START STUDY MATERIAL

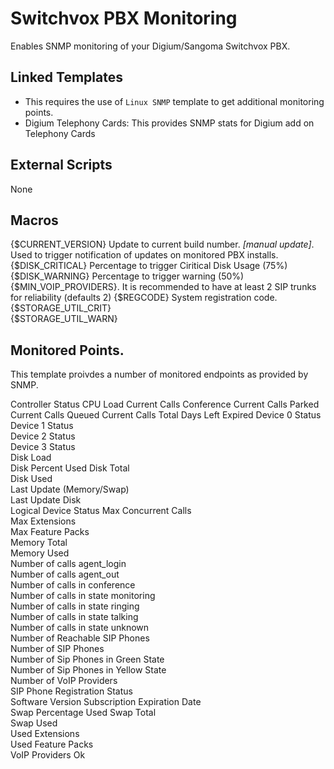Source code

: # Switchvox PBX Monitoring

Enables SNMP monitoring of your Digium/Sangoma Switchvox PBX.


## Linked Templates
- This requires the use of `Linux SNMP` template to get additional monitoring points.
- Digium Telephony Cards: This provides SNMP stats for Digium add on Telephony Cards


## External Scripts
None

## Macros
{$CURRENT_VERSION}       Update to current build number. _[manual update]_. Used to trigger notification of updates on monitored PBX installs.
{$DISK_CRITICAL}                Percentage to trigger Ciritical Disk Usage (75%)
{$DISK_WARNING}               Percentage to trigger warning (50%)
{$MIN_VOIP_PROVIDERS}. It is recommended to have at least 2 SIP trunks for reliability (defaults 2)
{$REGCODE}                        System registration code.
{$STORAGE_UTIL_CRIT}     
{$STORAGE_UTIL_WARN}



## Monitored Points.
This template proivdes a number of monitored endpoints as provided by  SNMP. 

Controller Status
CPU Load
Current Calls Conference
Current Calls Parked
Current Calls Queued
Current Calls Total	
Days Left Expired
Device 0 Status
Device 1 Status		
Device 2 Status		
Device 3 Status		
Disk Load		
Disk Percent Used
Disk Total		
Disk Used		
Last Update (Memory/Swap)		
Last Update Disk		
Logical Device Status
Max Concurrent Calls		
Max Extensions		
Max Feature Packs		
Memory Total		
Memory Used		
Number of calls agent_login		
Number of calls agent_out		
Number of calls in conference		
Number of calls in state monitoring		
Number of calls in state ringing		
Number of calls in state talking		
Number of calls in state unknown		
Number of Reachable SIP Phones		
Number of SIP Phones		
Number of Sip Phones in Green State		
Number of Sip Phones in Yellow State		
Number of VoIP Providers		
SIP Phone Registration Status		
Software Version
Subscription Expiration Date		
Swap Percentage Used
Swap Total		
Swap Used		
Used Extensions		
Used Feature Packs		
VoIP Providers Ok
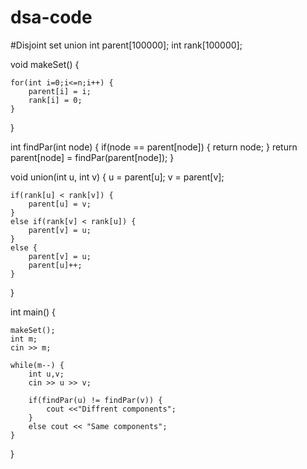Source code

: # dsa-code
#Disjoint set union
int parent[100000];
int rank[100000];


void makeSet() {

	for(int i=0;i<=n;i++) {
		parent[i] = i;
		rank[i] = 0;
	}
}


int findPar(int node) {
	if(node == parent[node]) {
		return node;
	}
	return parent[node] = findPar(parent[node]);
}

void union(int u, int v) {
	u = parent[u];
	v = parent[v];

	if(rank[u] < rank[v]) {
		parent[u] = v;
	}
	else if(rank[v] < rank[u]) {
		parent[v] = u;
	}
	else { 
		parent[v] = u;
		parent[u]++;
	}
}


int main() {


	makeSet();
	int m;
	cin >> m;

	while(m--) {
		int u,v;
		cin >> u >> v;

		if(findPar(u) != findPar(v)) {
			cout <<"Diffrent components";
		}
		else cout << "Same components";
	}


}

END STUDY MATERIAL

**TRY IT**
An exact repeat of the lines from the one containing "else if(rank[v] <" through the final line of the entries is the whole answer.

**ANSWER BELOW**
	else if(rank[v] < rank[u]) {
		parent[v] = u;
	}
	else { 
		parent[v] = u;
		parent[u]++;
	}
}


int main() {


	makeSet();
	int m;
	cin >> m;

	while(m--) {
		int u,v;
		cin >> u >> v;

		if(findPar(u) != findPar(v)) {
			cout <<"Diffrent components";
		}
		else cout << "Same components";
	}


}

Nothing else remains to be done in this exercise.